Tribulation - Trench's New Testament Synonyms

Tribulation

thlipsis (G2347) Tribulation
stenochoria (G4730) Affliction
Anguish
Distress
Burden
Thlipsis and stenochoria are often used together. In three of the four passages where stenochoria occurs in the New Testament, it is associated with thlipsis.The verbs thlibein (G2346) and stenochorein also are used together. Because stenochoria always occurs last whenever it is used with thlipsis, and because of the antithesis between these words in 2 Corinthians 4:8, stenochoria appears to be the stronger of the two words, whatever their difference in meaning.
Thlipsis and stenochoria refer to the same thing under different images. Thlipsis properly means "pressure."1 could have said angor (anguish), since Cicero referred to this as "pressing grief," except that the connection of angor with the German Angst (anguish) and enge (narrow or confined) makes it more appropriate to reserve this word for stenochoria.
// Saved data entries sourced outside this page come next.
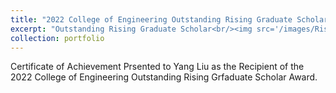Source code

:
 ```yaml
---
title: "2022 College of Engineering Outstanding Rising Graduate Scholar"
excerpt: "Outstanding Rising Graduate Scholar<br/><img src='/images/Rising Scholar.pdf' width="300" height="200">"
collection: portfolio
---
```


Certificate of Achievement Prsented to Yang Liu as the Recipient of the 2022 College of Engineering Outstanding Rising Grfaduate Scholar Award. 
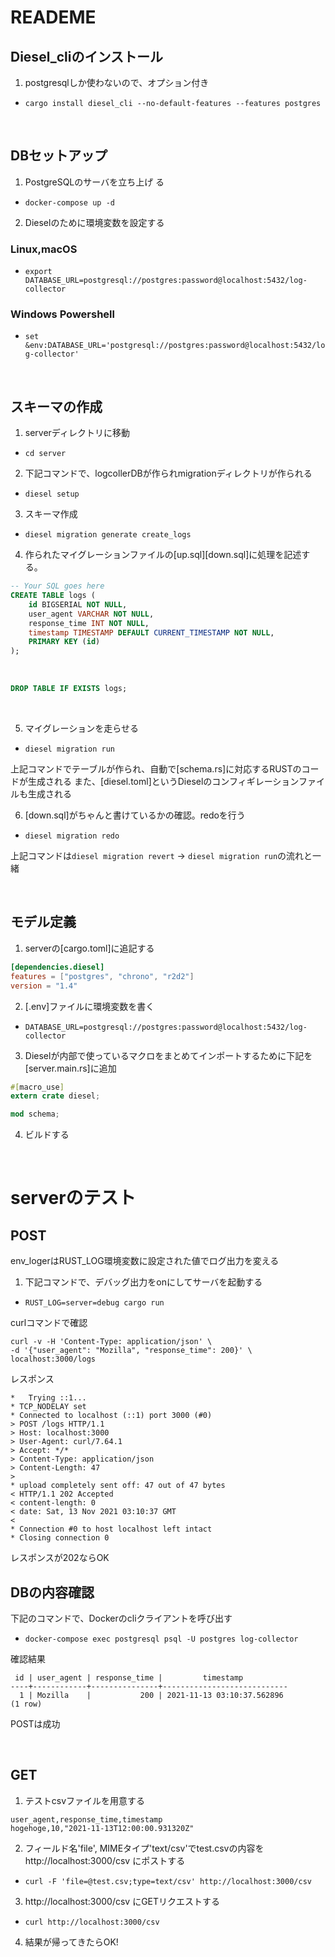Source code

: # READEME

## Diesel_cliのインストール

1. postgresqlしか使わないので、オプション付き

- `cargo install diesel_cli --no-default-features --features postgres`

<br>

## DBセットアップ
1. PostgreSQLのサーバを立ち上げ
る

- `docker-compose up -d`

2. Dieselのために環境変数を設定する

### Linux,macOS

- `export DATABASE_URL=postgresql://postgres:password@localhost:5432/log-collector`

### Windows Powershell

- `set &env:DATABASE_URL='postgresql://postgres:password@localhost:5432/log-collector'`

<br>

## スキーマの作成

1. serverディレクトリに移動

- `cd server`

2. 下記コマンドで、logcollerDBが作られmigrationディレクトリが作られる

- `diesel setup`

3. スキーマ作成

- `diesel migration generate create_logs`

4. 作られたマイグレーションファイルの[up.sql][down.sql]に処理を記述する。

```sql:up.sql
-- Your SQL goes here
CREATE TABLE logs (
    id BIGSERIAL NOT NULL,
    user_agent VARCHAR NOT NULL,
    response_time INT NOT NULL,
    timestamp TIMESTAMP DEFAULT CURRENT_TIMESTAMP NOT NULL,
    PRIMARY KEY (id)
);
```

<br>

```sql:down.sql
DROP TABLE IF EXISTS logs;
```

<br>

5. マイグレーションを走らせる

- `diesel migration run`

上記コマンドでテーブルが作られ、自動で[schema.rs]に対応するRUSTのコードが生成される
また、[diesel.toml]というDieselのコンフィギレーションファイルも生成される

6. [down.sql]がちゃんと書けているかの確認。redoを行う

- `diesel migration redo`

上記コマンドは`diesel migration revert` -> `diesel migration run`の流れと一緒

<br>

## モデル定義

1. serverの[cargo.toml]に追記する

```toml:server/Cargo.toml
[dependencies.diesel]
features = ["postgres", "chrono", "r2d2"]
version = "1.4"
```

2. [.env]ファイルに環境変数を書く

- `DATABASE_URL=postgresql://postgres:password@localhost:5432/log-collector`

3. Dieselが内部で使っているマクロをまとめてインポートするために下記を[server.main.rs]に追加

```rust:server/main.rs
#[macro_use]
extern crate diesel;
```

```rust:server/main.rs
mod schema;
```

4. ビルドする

<br>

# serverのテスト

## POST

env_logerはRUST_LOG環境変数に設定された値でログ出力を変える

1. 下記コマンドで、デバッグ出力をonにしてサーバを起動する

- `RUST_LOG=server=debug cargo run`

curlコマンドで確認

```
curl -v -H 'Content-Type: application/json' \
-d '{"user_agent": "Mozilla", "response_time": 200}' \
localhost:3000/logs
```

レスポンス

```
*   Trying ::1...
* TCP_NODELAY set
* Connected to localhost (::1) port 3000 (#0)
> POST /logs HTTP/1.1
> Host: localhost:3000
> User-Agent: curl/7.64.1
> Accept: */*
> Content-Type: application/json
> Content-Length: 47
> 
* upload completely sent off: 47 out of 47 bytes
< HTTP/1.1 202 Accepted
< content-length: 0
< date: Sat, 13 Nov 2021 03:10:37 GMT
< 
* Connection #0 to host localhost left intact
* Closing connection 0
```

レスポンスが202ならOK

## DBの内容確認

下記のコマンドで、Dockerのcliクライアントを呼び出す

- `docker-compose exec postgresql psql -U postgres log-collector`

確認結果

```
 id | user_agent | response_time |         timestamp          
----+------------+---------------+----------------------------
  1 | Mozilla    |           200 | 2021-11-13 03:10:37.562896
(1 row)
```

POSTは成功

<br>

## GET

1. テストcsvファイルを用意する

```csv:test.csv
user_agent,response_time,timestamp
hogehoge,10,"2021-11-13T12:00:00.931320Z"
```

2. フィールド名'file', MIMEタイプ'text/csv'でtest.csvの内容をhttp://localhost:3000/csv にポストする

- `curl -F 'file=@test.csv;type=text/csv' http://localhost:3000/csv`

3. http://localhost:3000/csv にGETリクエストする

- `curl http://localhost:3000/csv`

4. 結果が帰ってきたらOK!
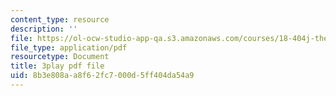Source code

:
 ```yaml
---
content_type: resource
description: ''
file: https://ol-ocw-studio-app-qa.s3.amazonaws.com/courses/18-404j-theory-of-computation-fall-2020/8b3e808aa8f62fc7000d5ff404da54a9_TSI3LR5WZmo.pdf
file_type: application/pdf
resourcetype: Document
title: 3play pdf file
uid: 8b3e808a-a8f6-2fc7-000d-5ff404da54a9
---
```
The proper meaning of stenochoria is "narrowness of room," "confined space," and the painfulness that is the result. "Narrow straits" (aporia stene) and stenochoria appear together in Isaiah 8:22. Thucydides used stenochoria literally (7.70). Sometimes stenochoria is used in place of dyschoria. Plutarch contrasted stenochoria with anesis (G425). In the Septuagint stenochoria refers to the straitness of a siege (Deut. 28:53, 57). It appears in a secondary and metaphorical sense once in the Old Testament"anguish [stenochoria] of spirit" (Wisd. of Sol. 5:3)which is its only sense in the New Testament. The appropriateness of this image is attested by the frequency with which a state of joy is referred to in the psalms (and elsewhere) as a bringing into a large room. Whether Aquinas intended to provide an etymology (he probably did), he certainly uttered a truth when he said: "Joyfulness is like width."
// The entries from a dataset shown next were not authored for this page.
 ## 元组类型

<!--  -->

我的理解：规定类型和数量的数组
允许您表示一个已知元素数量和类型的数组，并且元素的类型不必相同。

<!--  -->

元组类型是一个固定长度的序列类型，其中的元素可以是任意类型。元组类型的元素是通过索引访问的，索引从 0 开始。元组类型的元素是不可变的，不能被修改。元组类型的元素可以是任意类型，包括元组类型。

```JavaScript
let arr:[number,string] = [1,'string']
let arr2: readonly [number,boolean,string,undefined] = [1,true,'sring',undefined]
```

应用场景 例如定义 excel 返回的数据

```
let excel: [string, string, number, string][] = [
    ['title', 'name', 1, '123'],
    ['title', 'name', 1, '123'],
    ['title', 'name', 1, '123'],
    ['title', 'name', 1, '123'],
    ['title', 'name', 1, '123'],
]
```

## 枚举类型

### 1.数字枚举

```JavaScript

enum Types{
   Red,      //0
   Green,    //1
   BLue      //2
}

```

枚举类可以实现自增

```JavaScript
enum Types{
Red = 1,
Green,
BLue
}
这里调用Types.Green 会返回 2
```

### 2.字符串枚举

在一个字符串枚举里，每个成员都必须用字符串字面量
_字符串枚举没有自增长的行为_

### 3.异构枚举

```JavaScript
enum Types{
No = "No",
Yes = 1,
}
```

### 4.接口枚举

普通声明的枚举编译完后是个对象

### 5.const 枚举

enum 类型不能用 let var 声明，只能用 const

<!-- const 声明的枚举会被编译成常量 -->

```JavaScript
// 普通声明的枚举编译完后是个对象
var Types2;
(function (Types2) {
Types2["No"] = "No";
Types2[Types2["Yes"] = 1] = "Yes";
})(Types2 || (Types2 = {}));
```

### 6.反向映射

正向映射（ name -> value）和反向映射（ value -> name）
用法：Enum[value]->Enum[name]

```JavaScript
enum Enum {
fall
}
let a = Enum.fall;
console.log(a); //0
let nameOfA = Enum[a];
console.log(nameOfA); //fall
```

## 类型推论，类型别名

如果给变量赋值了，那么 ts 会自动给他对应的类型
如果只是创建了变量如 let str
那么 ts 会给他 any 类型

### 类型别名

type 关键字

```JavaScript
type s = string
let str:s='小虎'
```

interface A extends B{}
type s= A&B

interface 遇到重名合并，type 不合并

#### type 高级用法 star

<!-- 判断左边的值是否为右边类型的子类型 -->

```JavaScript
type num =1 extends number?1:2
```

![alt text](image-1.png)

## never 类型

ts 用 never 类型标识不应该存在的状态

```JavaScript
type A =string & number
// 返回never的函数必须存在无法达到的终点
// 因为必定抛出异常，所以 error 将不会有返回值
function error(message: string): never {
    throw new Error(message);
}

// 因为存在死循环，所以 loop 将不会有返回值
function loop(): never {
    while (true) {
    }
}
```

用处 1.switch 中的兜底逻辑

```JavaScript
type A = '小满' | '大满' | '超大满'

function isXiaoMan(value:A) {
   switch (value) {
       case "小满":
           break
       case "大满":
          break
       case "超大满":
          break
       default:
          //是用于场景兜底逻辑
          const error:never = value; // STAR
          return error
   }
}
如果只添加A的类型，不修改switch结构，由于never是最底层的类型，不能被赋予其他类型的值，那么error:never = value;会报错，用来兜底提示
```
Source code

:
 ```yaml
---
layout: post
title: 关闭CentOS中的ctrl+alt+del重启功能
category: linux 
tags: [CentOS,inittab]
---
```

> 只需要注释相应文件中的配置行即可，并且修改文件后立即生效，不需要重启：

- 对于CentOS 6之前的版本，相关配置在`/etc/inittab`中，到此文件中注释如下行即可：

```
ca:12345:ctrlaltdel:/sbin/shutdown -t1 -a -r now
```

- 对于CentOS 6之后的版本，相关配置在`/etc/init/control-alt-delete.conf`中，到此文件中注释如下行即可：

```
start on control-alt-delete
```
The literal meaning of thlipsis is illustrated by the penalty prescribed by ancient English law for those who refused to plead: they were pressed and crushed to death by heavy weights that were placed on their chests. It was stenochoria when Tamerlane, who had vanquished Bajazet, carried him about in an iron cage. Since we do not know if Bajazet suffered because of his narrow confines, perhaps it would be better to refer to the oubliettes, in which Louis XI shut up his victims, or to the "little-ease" that was used to torture the Roman Catholics in Queen Elizabeth's reign: "It was of so small dimensions and so constructed that the prisoners could neither stand, walk, sit, nor lie in it at full length." In Romans 2:9 Paul said that both thlipsis and stenochoria would be the portion of the lost.